Your response should contain each line of the data that includes "Estructuras".

(Supplied records)

---

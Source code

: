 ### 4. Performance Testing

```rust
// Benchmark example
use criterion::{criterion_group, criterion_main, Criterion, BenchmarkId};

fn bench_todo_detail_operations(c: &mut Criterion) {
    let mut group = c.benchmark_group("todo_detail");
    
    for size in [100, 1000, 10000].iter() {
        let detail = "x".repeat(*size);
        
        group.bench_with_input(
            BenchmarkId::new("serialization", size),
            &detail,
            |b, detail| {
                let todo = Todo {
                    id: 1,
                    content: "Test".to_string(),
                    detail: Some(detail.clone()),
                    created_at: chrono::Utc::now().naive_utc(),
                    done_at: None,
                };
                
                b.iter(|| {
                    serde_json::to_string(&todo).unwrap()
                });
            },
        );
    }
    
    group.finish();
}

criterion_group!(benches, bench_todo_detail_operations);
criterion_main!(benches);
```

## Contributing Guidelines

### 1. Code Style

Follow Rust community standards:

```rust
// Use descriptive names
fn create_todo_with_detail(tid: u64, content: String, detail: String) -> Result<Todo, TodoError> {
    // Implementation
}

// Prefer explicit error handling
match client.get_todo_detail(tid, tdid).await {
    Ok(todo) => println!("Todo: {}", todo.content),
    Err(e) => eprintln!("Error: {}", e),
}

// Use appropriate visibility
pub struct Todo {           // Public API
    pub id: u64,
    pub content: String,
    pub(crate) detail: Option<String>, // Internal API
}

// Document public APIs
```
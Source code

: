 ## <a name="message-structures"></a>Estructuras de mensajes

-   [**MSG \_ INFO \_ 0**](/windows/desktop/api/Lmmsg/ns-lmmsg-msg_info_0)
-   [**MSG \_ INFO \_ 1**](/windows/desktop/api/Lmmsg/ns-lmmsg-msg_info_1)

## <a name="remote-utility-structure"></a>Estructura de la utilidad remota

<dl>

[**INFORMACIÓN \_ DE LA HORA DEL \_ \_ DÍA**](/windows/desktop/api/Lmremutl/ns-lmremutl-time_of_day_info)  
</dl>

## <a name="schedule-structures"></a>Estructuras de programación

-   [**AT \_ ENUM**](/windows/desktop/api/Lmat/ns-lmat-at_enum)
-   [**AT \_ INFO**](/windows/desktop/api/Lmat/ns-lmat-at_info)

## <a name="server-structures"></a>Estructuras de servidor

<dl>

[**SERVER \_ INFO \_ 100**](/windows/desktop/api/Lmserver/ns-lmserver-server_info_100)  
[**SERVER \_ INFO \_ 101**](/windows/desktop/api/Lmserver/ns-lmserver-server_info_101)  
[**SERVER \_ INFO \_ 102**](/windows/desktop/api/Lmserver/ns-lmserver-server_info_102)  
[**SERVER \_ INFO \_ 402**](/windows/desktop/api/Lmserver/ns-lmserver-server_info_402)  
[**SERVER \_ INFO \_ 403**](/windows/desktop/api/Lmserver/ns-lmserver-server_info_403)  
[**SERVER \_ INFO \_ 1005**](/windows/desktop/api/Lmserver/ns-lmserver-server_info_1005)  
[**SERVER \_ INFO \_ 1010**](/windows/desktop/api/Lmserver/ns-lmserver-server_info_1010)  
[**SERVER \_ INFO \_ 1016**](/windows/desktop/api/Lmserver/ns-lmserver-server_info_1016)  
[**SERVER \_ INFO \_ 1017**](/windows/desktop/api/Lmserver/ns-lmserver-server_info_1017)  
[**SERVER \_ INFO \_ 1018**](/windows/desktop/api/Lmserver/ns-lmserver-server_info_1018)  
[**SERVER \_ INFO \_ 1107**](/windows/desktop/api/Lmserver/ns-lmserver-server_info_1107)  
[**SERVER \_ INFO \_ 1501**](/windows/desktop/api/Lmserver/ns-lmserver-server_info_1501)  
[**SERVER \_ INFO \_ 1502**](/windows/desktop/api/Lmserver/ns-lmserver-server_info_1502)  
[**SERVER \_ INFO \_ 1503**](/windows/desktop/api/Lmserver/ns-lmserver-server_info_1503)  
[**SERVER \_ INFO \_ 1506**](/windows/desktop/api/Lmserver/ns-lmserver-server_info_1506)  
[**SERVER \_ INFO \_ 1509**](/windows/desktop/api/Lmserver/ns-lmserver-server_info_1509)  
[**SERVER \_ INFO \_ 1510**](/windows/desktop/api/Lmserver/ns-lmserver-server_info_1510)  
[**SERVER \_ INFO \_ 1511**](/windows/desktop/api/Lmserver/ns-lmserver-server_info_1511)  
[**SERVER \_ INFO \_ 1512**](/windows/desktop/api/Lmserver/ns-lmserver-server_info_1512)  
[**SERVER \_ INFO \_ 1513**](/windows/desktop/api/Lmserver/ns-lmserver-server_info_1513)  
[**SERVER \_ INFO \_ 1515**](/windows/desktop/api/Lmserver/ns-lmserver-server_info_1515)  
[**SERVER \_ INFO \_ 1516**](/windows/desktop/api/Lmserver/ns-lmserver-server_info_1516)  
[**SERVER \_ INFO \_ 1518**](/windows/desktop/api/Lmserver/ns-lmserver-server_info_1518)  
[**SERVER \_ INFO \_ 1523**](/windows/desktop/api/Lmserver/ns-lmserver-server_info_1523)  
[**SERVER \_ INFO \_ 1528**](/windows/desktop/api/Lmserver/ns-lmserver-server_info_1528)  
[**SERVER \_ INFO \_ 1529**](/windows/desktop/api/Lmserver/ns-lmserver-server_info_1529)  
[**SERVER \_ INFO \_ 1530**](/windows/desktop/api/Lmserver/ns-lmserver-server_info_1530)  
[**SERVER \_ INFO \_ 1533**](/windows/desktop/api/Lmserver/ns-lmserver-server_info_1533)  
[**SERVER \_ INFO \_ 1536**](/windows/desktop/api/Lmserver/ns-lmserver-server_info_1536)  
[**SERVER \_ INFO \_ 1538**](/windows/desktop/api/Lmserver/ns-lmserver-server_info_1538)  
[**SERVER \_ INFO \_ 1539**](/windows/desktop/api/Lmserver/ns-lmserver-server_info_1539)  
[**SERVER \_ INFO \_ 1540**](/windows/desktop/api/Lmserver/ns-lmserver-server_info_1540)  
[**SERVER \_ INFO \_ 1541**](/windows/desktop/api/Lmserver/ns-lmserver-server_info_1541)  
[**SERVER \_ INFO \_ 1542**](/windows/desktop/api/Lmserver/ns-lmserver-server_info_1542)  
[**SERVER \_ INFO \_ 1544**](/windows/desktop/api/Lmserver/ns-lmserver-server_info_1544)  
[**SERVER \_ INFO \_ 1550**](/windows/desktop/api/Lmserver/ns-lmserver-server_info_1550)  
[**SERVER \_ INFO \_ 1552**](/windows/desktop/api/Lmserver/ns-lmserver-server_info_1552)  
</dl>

---

(The answer)
: ## <a name="message-structures"></a>Estructuras de mensajes
## <a name="schedule-structures"></a>Estructuras de programación
## <a name="server-structures"></a>Estructuras de servidor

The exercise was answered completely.